* To do: Reproduce the records exactly through the line with "Specification (Visual Basic)</span></span>".

* Dataset extract:
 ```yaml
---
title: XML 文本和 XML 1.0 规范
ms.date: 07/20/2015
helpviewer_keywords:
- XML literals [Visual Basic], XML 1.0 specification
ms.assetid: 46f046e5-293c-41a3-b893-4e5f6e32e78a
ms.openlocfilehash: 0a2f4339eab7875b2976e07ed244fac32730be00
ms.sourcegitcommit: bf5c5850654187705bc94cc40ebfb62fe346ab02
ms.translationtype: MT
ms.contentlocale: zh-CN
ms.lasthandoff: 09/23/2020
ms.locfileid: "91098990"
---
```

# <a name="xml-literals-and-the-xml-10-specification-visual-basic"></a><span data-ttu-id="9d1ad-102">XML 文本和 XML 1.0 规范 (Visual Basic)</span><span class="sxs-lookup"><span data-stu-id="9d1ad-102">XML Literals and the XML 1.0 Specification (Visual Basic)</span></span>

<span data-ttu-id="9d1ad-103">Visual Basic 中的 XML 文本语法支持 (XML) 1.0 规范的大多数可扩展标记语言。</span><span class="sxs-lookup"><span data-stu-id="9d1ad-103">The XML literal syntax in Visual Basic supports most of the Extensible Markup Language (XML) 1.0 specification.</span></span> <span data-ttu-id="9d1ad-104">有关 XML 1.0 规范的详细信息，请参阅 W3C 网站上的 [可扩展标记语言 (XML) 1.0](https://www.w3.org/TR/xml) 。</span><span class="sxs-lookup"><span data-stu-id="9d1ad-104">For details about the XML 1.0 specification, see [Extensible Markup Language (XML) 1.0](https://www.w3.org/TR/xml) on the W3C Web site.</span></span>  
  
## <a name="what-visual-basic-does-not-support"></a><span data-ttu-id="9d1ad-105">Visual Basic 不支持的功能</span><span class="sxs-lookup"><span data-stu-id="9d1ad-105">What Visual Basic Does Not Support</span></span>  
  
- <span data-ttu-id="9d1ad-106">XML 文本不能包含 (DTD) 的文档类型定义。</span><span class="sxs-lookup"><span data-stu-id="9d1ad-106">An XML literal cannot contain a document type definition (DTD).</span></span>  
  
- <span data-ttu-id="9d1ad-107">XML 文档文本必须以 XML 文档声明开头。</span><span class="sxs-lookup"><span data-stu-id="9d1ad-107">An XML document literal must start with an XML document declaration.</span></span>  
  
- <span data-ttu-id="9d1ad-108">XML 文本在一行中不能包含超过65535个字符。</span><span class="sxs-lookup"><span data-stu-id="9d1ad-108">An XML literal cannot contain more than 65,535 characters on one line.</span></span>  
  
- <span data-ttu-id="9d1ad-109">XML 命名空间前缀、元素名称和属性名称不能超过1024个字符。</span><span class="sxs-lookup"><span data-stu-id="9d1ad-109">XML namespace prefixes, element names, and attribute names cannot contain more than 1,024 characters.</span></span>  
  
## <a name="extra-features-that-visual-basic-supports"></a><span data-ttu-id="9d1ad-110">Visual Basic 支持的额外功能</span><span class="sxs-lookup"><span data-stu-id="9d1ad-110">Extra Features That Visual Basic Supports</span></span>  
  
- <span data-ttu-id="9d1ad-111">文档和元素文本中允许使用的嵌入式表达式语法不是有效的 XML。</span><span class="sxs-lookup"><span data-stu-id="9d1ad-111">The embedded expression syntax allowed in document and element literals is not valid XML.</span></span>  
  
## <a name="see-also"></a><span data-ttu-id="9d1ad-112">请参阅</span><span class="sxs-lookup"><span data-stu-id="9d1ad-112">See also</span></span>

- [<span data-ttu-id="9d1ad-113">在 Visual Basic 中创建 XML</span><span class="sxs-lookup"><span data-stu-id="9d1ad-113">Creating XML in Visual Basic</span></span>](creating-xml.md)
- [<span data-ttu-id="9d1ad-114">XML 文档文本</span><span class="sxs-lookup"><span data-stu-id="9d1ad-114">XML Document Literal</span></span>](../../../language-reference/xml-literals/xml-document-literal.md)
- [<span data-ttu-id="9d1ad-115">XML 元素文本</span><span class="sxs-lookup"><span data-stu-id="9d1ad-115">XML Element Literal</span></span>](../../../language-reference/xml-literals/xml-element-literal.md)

* Result:
 ```yaml
---
title: XML 文本和 XML 1.0 规范
ms.date: 07/20/2015
helpviewer_keywords:
- XML literals [Visual Basic], XML 1.0 specification
ms.assetid: 46f046e5-293c-41a3-b893-4e5f6e32e78a
ms.openlocfilehash: 0a2f4339eab7875b2976e07ed244fac32730be00
ms.sourcegitcommit: bf5c5850654187705bc94cc40ebfb62fe346ab02
ms.translationtype: MT
ms.contentlocale: zh-CN
ms.lasthandoff: 09/23/2020
ms.locfileid: "91098990"
---
```

# <a name="xml-literals-and-the-xml-10-specification-visual-basic"></a><span data-ttu-id="9d1ad-102">XML 文本和 XML 1.0 规范 (Visual Basic)</span><span class="sxs-lookup"><span data-stu-id="9d1ad-102">XML Literals and the XML 1.0 Specification (Visual Basic)</span></span>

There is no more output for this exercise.